## [Work required]
Give back all of the data exactly as written.

Dataset entries:
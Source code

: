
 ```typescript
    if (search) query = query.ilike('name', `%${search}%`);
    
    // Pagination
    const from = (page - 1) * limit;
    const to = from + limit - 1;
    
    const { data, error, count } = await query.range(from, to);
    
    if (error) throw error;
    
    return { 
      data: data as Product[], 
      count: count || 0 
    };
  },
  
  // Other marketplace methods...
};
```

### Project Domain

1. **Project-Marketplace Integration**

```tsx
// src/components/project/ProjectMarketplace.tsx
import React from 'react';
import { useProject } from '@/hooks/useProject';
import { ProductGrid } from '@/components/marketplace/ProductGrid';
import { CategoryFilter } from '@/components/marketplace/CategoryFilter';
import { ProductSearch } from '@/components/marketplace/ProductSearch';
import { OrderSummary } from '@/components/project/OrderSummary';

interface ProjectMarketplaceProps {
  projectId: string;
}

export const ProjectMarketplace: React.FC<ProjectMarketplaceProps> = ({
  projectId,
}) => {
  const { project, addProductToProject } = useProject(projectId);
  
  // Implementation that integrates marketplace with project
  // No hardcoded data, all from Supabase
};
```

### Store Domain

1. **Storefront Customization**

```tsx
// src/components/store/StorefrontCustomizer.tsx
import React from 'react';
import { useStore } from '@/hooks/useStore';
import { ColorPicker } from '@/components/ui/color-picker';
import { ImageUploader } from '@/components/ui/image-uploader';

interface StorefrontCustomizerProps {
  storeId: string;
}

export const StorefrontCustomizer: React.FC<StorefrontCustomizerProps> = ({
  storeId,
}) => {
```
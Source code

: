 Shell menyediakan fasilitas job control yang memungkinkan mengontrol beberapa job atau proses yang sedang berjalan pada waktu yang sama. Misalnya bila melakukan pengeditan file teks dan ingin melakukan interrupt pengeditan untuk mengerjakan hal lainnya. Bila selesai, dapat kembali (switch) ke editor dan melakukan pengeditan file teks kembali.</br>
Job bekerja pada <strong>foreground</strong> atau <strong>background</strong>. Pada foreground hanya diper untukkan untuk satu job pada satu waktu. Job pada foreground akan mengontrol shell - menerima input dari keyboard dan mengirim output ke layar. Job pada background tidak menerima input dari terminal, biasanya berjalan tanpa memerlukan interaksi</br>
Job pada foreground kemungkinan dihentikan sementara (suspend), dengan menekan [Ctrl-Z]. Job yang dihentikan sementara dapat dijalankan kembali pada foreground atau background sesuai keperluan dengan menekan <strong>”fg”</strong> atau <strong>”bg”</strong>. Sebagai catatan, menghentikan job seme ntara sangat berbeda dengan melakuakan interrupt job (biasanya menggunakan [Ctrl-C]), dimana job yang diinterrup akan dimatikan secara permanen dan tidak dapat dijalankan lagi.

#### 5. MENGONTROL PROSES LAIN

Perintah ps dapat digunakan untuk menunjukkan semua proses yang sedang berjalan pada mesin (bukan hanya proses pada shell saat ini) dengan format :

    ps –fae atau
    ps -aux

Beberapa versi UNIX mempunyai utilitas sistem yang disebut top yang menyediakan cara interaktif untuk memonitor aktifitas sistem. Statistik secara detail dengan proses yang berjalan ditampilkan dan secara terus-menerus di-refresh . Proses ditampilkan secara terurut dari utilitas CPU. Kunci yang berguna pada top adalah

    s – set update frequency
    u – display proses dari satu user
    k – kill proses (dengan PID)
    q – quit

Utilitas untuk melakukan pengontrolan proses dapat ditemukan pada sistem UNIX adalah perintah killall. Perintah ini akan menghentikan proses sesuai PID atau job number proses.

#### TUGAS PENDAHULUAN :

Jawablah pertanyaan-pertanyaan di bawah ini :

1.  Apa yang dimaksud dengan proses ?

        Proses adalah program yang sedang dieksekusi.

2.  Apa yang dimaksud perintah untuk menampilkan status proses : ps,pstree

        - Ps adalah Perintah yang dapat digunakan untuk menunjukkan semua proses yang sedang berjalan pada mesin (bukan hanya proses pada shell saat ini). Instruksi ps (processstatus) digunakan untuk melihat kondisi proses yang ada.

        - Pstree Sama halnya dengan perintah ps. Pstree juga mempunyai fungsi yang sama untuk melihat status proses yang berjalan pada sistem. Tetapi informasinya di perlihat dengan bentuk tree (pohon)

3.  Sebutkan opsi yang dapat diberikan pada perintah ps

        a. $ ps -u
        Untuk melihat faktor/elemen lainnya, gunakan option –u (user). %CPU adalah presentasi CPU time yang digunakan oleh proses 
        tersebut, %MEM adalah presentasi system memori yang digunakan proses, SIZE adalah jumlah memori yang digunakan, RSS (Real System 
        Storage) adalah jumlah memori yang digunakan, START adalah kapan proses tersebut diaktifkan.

## [Response]
Source code

:
 ```typescript
    if (search) query = query.ilike('name', `%${search}%`);
    
    // Pagination
    const from = (page - 1) * limit;
    const to = from + limit - 1;
    
    const { data, error, count } = await query.range(from, to);
    
    if (error) throw error;
    
    return { 
      data: data as Product[], 
      count: count || 0 
    };
  },
  
  // Other marketplace methods...
};
```

### Project Domain

1. **Project-Marketplace Integration**

```tsx
// src/components/project/ProjectMarketplace.tsx
import React from 'react';
import { useProject } from '@/hooks/useProject';
import { ProductGrid } from '@/components/marketplace/ProductGrid';
import { CategoryFilter } from '@/components/marketplace/CategoryFilter';
import { ProductSearch } from '@/components/marketplace/ProductSearch';
import { OrderSummary } from '@/components/project/OrderSummary';

interface ProjectMarketplaceProps {
  projectId: string;
}

export const ProjectMarketplace: React.FC<ProjectMarketplaceProps> = ({
  projectId,
}) => {
  const { project, addProductToProject } = useProject(projectId);
  
  // Implementation that integrates marketplace with project
  // No hardcoded data, all from Supabase
};
```

### Store Domain

1. **Storefront Customization**

```tsx
// src/components/store/StorefrontCustomizer.tsx
import React from 'react';
import { useStore } from '@/hooks/useStore';
import { ColorPicker } from '@/components/ui/color-picker';
import { ImageUploader } from '@/components/ui/image-uploader';

interface StorefrontCustomizerProps {
  storeId: string;
}

export const StorefrontCustomizer: React.FC<StorefrontCustomizerProps> = ({
  storeId,
}) => {
```
Source code

: Shell menyediakan fasilitas job control yang memungkinkan mengontrol beberapa job atau proses yang sedang berjalan pada waktu yang sama. Misalnya bila melakukan pengeditan file teks dan ingin melakukan interrupt pengeditan untuk mengerjakan hal lainnya. Bila selesai, dapat kembali (switch) ke editor dan melakukan pengeditan file teks kembali.</br>
Job bekerja pada <strong>foreground</strong> atau <strong>background</strong>. Pada foreground hanya diper untukkan untuk satu job pada satu waktu. Job pada foreground akan mengontrol shell - menerima input dari keyboard dan mengirim output ke layar. Job pada background tidak menerima input dari terminal, biasanya berjalan tanpa memerlukan interaksi</br>
Job pada foreground kemungkinan dihentikan sementara (suspend), dengan menekan [Ctrl-Z]. Job yang dihentikan sementara dapat dijalankan kembali pada foreground atau background sesuai keperluan dengan menekan <strong>”fg”</strong> atau <strong>”bg”</strong>. Sebagai catatan, menghentikan job seme ntara sangat berbeda dengan melakuakan interrupt job (biasanya menggunakan [Ctrl-C]), dimana job yang diinterrup akan dimatikan secara permanen dan tidak dapat dijalankan lagi.

#### 5. MENGONTROL PROSES LAIN

Perintah ps dapat digunakan untuk menunjukkan semua proses yang sedang berjalan pada mesin (bukan hanya proses pada shell saat ini) dengan format :

    ps –fae atau
    ps -aux

Beberapa versi UNIX mempunyai utilitas sistem yang disebut top yang menyediakan cara interaktif untuk memonitor aktifitas sistem. Statistik secara detail dengan proses yang berjalan ditampilkan dan secara terus-menerus di-refresh . Proses ditampilkan secara terurut dari utilitas CPU. Kunci yang berguna pada top adalah

    s – set update frequency
    u – display proses dari satu user
    k – kill proses (dengan PID)
    q – quit

Utilitas untuk melakukan pengontrolan proses dapat ditemukan pada sistem UNIX adalah perintah killall. Perintah ini akan menghentikan proses sesuai PID atau job number proses.

#### TUGAS PENDAHULUAN :

Jawablah pertanyaan-pertanyaan di bawah ini :

1.  Apa yang dimaksud dengan proses ?

        Proses adalah program yang sedang dieksekusi.

2.  Apa yang dimaksud perintah untuk menampilkan status proses : ps,pstree

        - Ps adalah Perintah yang dapat digunakan untuk menunjukkan semua proses yang sedang berjalan pada mesin (bukan hanya proses pada shell saat ini). Instruksi ps (processstatus) digunakan untuk melihat kondisi proses yang ada.

        - Pstree Sama halnya dengan perintah ps. Pstree juga mempunyai fungsi yang sama untuk melihat status proses yang berjalan pada sistem. Tetapi informasinya di perlihat dengan bentuk tree (pohon)

3.  Sebutkan opsi yang dapat diberikan pada perintah ps

        a. $ ps -u
        Untuk melihat faktor/elemen lainnya, gunakan option –u (user). %CPU adalah presentasi CPU time yang digunakan oleh proses 
        tersebut, %MEM adalah presentasi system memori yang digunakan proses, SIZE adalah jumlah memori yang digunakan, RSS (Real System 
        Storage) adalah jumlah memori yang digunakan, START adalah kapan proses tersebut diaktifkan.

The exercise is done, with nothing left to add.